I tried everything: free music libraries, cutting and looping tracks, even mixing multiple pieces together. Most of the time, it didn’t work. I would spend hours tweaking music that still didn’t feel right. That’s when I realized: maybe the solution is to make my own music.

The Spark of an Idea

Here’s the catch—I knew nothing about coding or music production. I couldn’t write apps, design interfaces, or produce music. Hiring someone for every video was out of the question. But I had a crazy thought: what if I could build a website that lets me type in a mood or a scene and instantly generate music that fits?

I knew it sounded impossible, especially since I had no technical background. But I decided to try anyway. I gave myself a goal: 7 days to create a working website.

Finding My Tools

I had to learn fast, and I needed help. That’s when I discovered Cursor, an AI coding assistant. For someone who had never built a web app before, it was like having a mentor guiding me through every step. Cursor suggested code snippets, helped me debug issues, and explained things I didn’t understand.

I chose Next.js as my framework because it’s modern, flexible, and makes building interactive websites easier for beginners. Combined with Cursor, I could focus on building features instead of getting lost in setup details.

Learning By Doing

The first day was intense. I had to learn HTML, CSS, JavaScript basics, and how web servers work. I often felt overwhelmed. But I tackled one problem at a time. Each small task I completed—like getting a button to respond or displaying a track—felt like a victory.

By day three, I was generating simple music tracks and displaying them on a webpage. They weren’t perfect, but they worked. I learned to break big problems into small steps, iterate quickly, and not be afraid to fail. Every bug I fixed made me feel more capable, more confident.

Going Live

trymusic AI

By day six, the core of the website was ready. I bought the domain trymusic.ai and deployed the site using Vercel, which made going live surprisingly smooth. Clicking the URL and hearing my first playable track online was surreal. Just a week ago, I didn’t know how to write a single line of code.

Reflections on the Journey

In seven days, I went from zero experience to a working AI music website. I learned coding, deployment, debugging, and even some basics of music generation. More importantly, I learned how to learn under pressure, how to break impossible tasks into manageable pieces, and how to turn frustration into creation.

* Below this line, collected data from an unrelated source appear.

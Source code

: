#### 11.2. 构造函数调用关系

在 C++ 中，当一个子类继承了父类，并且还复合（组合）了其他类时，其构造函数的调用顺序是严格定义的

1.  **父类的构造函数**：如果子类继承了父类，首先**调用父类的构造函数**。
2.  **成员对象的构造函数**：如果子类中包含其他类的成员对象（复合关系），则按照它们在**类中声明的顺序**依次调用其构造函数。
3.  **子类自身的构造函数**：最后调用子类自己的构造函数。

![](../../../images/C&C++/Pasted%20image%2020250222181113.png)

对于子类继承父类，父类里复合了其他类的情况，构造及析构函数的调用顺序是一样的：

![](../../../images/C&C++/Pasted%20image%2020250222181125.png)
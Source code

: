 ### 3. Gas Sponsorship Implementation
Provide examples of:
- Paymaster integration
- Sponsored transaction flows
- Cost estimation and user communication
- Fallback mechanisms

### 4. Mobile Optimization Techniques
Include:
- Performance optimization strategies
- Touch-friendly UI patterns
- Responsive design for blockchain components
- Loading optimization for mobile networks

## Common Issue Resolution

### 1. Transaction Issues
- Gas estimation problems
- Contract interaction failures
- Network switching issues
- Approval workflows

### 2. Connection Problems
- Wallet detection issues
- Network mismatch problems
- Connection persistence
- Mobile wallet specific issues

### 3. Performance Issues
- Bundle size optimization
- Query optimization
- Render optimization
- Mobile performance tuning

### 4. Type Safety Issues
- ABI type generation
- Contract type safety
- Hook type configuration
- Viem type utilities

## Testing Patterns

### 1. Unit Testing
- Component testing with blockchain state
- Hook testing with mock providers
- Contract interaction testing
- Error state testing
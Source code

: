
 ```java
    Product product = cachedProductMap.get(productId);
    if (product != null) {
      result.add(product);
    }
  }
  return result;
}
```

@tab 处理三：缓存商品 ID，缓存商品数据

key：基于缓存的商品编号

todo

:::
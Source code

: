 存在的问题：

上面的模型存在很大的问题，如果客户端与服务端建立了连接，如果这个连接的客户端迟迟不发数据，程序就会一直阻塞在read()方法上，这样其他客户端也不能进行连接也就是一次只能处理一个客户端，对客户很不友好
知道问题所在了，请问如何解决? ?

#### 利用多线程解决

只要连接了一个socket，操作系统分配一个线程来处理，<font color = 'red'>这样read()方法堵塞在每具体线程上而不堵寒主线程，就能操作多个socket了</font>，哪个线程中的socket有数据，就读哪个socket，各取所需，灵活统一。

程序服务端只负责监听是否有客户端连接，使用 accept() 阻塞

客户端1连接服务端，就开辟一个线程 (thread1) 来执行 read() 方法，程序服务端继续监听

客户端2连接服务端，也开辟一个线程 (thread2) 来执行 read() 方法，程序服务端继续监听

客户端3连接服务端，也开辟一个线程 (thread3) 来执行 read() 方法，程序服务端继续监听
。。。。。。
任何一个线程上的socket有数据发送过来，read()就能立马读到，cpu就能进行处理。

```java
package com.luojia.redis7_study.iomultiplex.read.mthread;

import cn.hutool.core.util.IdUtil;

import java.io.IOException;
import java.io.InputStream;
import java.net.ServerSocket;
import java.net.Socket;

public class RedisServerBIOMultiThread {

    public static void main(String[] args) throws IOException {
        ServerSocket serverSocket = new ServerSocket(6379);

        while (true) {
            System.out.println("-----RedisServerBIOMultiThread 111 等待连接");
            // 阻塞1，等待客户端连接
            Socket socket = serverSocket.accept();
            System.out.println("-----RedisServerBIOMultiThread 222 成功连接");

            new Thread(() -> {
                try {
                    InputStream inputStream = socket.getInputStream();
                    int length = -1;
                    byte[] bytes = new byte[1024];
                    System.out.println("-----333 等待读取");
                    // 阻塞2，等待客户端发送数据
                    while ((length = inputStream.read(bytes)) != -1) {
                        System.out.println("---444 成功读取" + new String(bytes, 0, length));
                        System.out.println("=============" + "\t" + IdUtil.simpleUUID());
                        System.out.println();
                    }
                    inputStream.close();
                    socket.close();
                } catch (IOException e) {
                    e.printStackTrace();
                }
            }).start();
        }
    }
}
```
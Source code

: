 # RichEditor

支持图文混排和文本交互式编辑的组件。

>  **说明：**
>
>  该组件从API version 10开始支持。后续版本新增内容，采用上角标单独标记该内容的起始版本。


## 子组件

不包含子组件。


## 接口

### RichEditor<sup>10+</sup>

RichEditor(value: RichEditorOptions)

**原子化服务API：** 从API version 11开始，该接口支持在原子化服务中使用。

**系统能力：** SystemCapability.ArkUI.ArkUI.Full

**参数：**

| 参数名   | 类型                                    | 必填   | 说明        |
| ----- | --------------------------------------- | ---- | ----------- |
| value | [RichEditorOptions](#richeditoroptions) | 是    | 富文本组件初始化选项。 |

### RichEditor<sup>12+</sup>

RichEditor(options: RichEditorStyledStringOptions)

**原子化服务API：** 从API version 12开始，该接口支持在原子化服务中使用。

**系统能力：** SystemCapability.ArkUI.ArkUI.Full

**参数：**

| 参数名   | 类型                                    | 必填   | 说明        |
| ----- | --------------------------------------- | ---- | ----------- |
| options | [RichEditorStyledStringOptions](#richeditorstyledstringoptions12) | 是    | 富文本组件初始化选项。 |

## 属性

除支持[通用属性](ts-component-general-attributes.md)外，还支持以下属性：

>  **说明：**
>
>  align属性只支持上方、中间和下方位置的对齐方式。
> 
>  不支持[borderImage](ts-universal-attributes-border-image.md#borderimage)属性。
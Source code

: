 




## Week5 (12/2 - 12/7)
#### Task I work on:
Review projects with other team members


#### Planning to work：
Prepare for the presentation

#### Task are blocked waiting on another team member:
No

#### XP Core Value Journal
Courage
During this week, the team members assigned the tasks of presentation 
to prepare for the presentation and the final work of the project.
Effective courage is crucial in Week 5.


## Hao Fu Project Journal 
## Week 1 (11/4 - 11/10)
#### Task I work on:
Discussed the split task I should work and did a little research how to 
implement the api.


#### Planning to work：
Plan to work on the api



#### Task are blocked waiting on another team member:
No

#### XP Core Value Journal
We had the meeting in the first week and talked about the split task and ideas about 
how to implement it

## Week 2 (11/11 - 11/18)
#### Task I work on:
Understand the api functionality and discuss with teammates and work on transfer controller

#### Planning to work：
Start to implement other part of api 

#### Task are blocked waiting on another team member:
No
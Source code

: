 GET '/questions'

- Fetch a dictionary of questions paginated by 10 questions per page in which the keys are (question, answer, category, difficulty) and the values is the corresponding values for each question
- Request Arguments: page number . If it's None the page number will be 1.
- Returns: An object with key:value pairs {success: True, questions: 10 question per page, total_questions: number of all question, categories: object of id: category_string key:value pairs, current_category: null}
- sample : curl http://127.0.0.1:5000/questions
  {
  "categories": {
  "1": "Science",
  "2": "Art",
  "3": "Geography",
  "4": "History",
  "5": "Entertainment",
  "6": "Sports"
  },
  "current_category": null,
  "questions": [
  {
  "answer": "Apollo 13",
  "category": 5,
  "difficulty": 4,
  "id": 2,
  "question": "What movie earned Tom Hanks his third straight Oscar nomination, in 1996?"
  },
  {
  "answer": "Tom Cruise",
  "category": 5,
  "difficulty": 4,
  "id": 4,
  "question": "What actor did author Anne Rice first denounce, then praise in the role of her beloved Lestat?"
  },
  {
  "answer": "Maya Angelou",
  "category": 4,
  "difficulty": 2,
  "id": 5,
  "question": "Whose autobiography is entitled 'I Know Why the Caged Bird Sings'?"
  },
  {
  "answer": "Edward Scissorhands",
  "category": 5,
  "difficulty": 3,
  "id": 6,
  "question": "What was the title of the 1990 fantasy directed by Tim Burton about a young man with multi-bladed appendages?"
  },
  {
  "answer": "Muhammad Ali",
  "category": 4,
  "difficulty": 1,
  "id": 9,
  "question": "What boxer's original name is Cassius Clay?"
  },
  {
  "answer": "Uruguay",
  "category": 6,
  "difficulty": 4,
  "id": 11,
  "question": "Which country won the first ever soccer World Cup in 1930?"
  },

Trymusic started as a personal solution for my YouTube videos, but now it can help other creators who face the same problem: finding music that fits. For me, this project wasn’t just about building a website—it was about proving to myself that even a total beginner can achieve something significant in a short time.

Lessons Learned

If there’s one takeaway from this journey, it’s that tools and determination can make seemingly impossible things possible. Using Cursor, learning Next.js on the fly, and dedicating focused time for seven days allowed me to go from idea to launch. And if I, a daily-life vlogging YouTuber with no prior coding experience, can build a functional website in a week, I hope it inspires others to try, fail, learn, and build.